I am continuing to try to add the burials and memorials in Sticklepath Burying Ground to Findagrave, but am frequently distracted… Looking for details of a Pearse death in 1828, as you do, I came across this inquest.

It is always a good idea to glance at the items surrounding an article of interest for hints about life at the time.  The inquest on poor James Bond follows immediately from this comment on female bonnets in the English Chronicle and Whitehall Evening Post on Tuesday 26 February 1828.  (The paragraph before is, randomly, about what Norwegians have for breakfast!) Transcription amended by myself, with added spacing, from BritishNewspaperArchive.co.uk .  (The North Devon Journal only adds the name of the Coroner, Francis Kingdon).

“The enormous width of the bonnets worn by our present race of females calls for a proportionate widening of the size of carriages, as well as of the foot pavement, and of the iron railing leading into St.

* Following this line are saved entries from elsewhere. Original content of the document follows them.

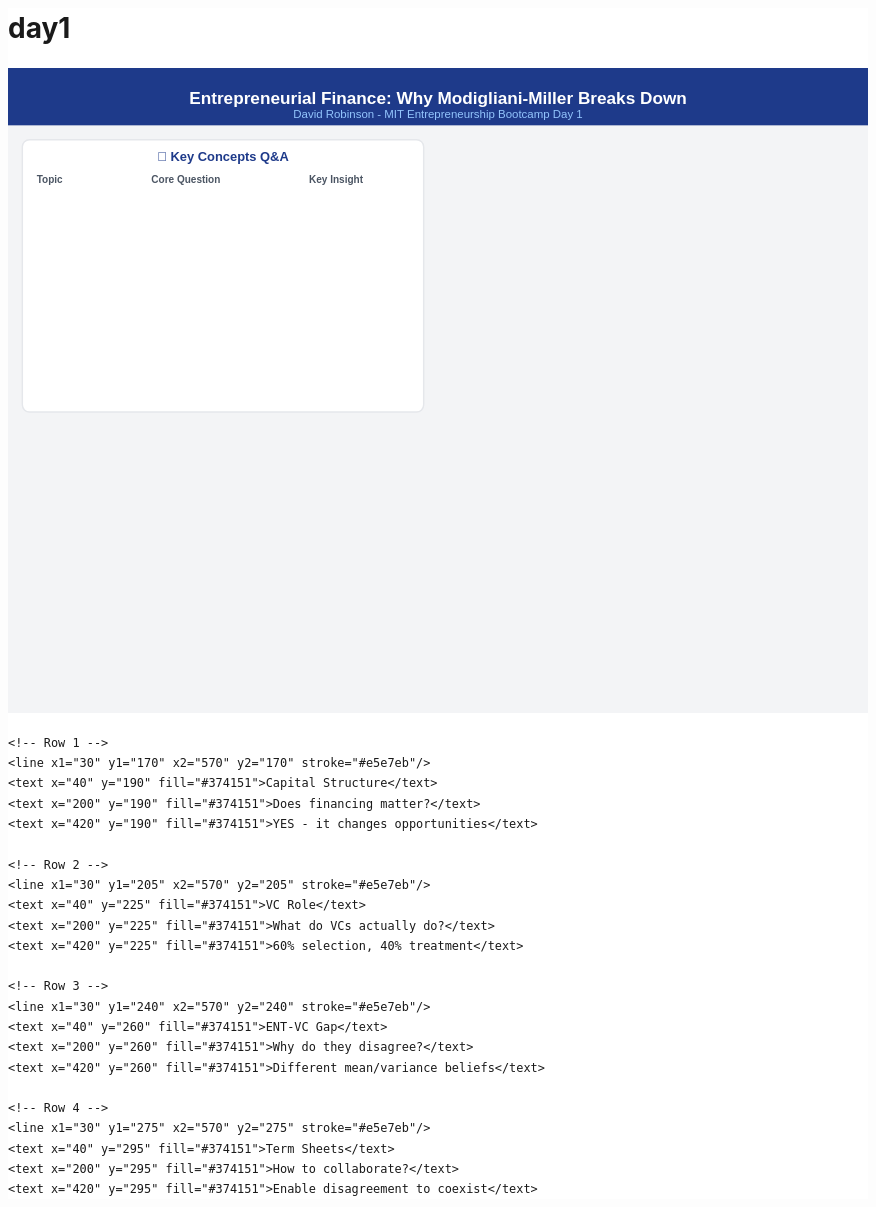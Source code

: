 # day1


<svg viewBox="0 0 1200 900" xmlns="http://www.w3.org/2000/svg">
  
  <rect width="1200" height="900" fill="#f3f4f6"/>
  
  
  <rect x="0" y="0" width="1200" height="80" fill="#1e3a8a"/>
  <text x="600" y="50" font-family="Arial, sans-serif" font-size="24" font-weight="bold" text-anchor="middle" fill="white">
    Entrepreneurial Finance: Why Modigliani-Miller Breaks Down
  </text>
  <text x="600" y="70" font-family="Arial, sans-serif" font-size="16" text-anchor="middle" fill="#93c5fd">
    David Robinson - MIT Entrepreneurship Bootcamp Day 1
  </text>
  
  
  <rect x="20" y="100" width="560" height="380" rx="10" fill="white" stroke="#e5e7eb" stroke-width="2"/>
  <text x="300" y="130" font-family="Arial, sans-serif" font-size="18" font-weight="bold" text-anchor="middle" fill="#1e3a8a">
    🎯 Key Concepts Q&amp;A
  </text>
  
  
  <g font-family="Arial, sans-serif" font-size="14">
    <!-- Headers -->
    <text x="40" y="160" font-weight="bold" fill="#4b5563">Topic</text>
    <text x="200" y="160" font-weight="bold" fill="#4b5563">Core Question</text>
    <text x="420" y="160" font-weight="bold" fill="#4b5563">Key Insight</text>
    
    <!-- Row 1 -->
    <line x1="30" y1="170" x2="570" y2="170" stroke="#e5e7eb"/>
    <text x="40" y="190" fill="#374151">Capital Structure</text>
    <text x="200" y="190" fill="#374151">Does financing matter?</text>
    <text x="420" y="190" fill="#374151">YES - it changes opportunities</text>
    
    <!-- Row 2 -->
    <line x1="30" y1="205" x2="570" y2="205" stroke="#e5e7eb"/>
    <text x="40" y="225" fill="#374151">VC Role</text>
    <text x="200" y="225" fill="#374151">What do VCs actually do?</text>
    <text x="420" y="225" fill="#374151">60% selection, 40% treatment</text>
    
    <!-- Row 3 -->
    <line x1="30" y1="240" x2="570" y2="240" stroke="#e5e7eb"/>
    <text x="40" y="260" fill="#374151">ENT-VC Gap</text>
    <text x="200" y="260" fill="#374151">Why do they disagree?</text>
    <text x="420" y="260" fill="#374151">Different mean/variance beliefs</text>
    
    <!-- Row 4 -->
    <line x1="30" y1="275" x2="570" y2="275" stroke="#e5e7eb"/>
    <text x="40" y="295" fill="#374151">Term Sheets</text>
    <text x="200" y="295" fill="#374151">How to collaborate?</text>
    <text x="420" y="295" fill="#374151">Enable disagreement to coexist</text>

James’s Park from Spring-gardens. 

An inquest was held on Sunday last, at Sticklepath, near Oakhampton, on the body of James Bond.

It appeared that the deceased (a cripple) and his wife had a quarrel in the afternoon of Saturday the 9th inst., when the deceased’s son put him out of the house and barred the door; his wife desired him to go to the poor-house, and the son offered to accompany him there, which the deceased did not like, but said he would go by himself, and went off that evening , but was not seen till the Monday evening following , when he returned to his house insensible and speechless, and died the Friday following of an apoplectic fit.

The Jury, after a patient investigation, returned a verdict of “Died by the visitation of GOD, in a natural way.”

The Coroner, notwithstanding,  most severely reprimanded the wife and son for their unkind, inhuman, and unnatural treatment and conduct, and said they had had a narrow escape of being tried for manslaughter at the ensuing Assizes; but he passed the highest encomiums on Mr.Pearse jun. of that place, for his most humane and indefatigable exertions and attention throughout this affair.—North Devon Journal. “

(Encomium – a speech or piece of writing that praises someone highly).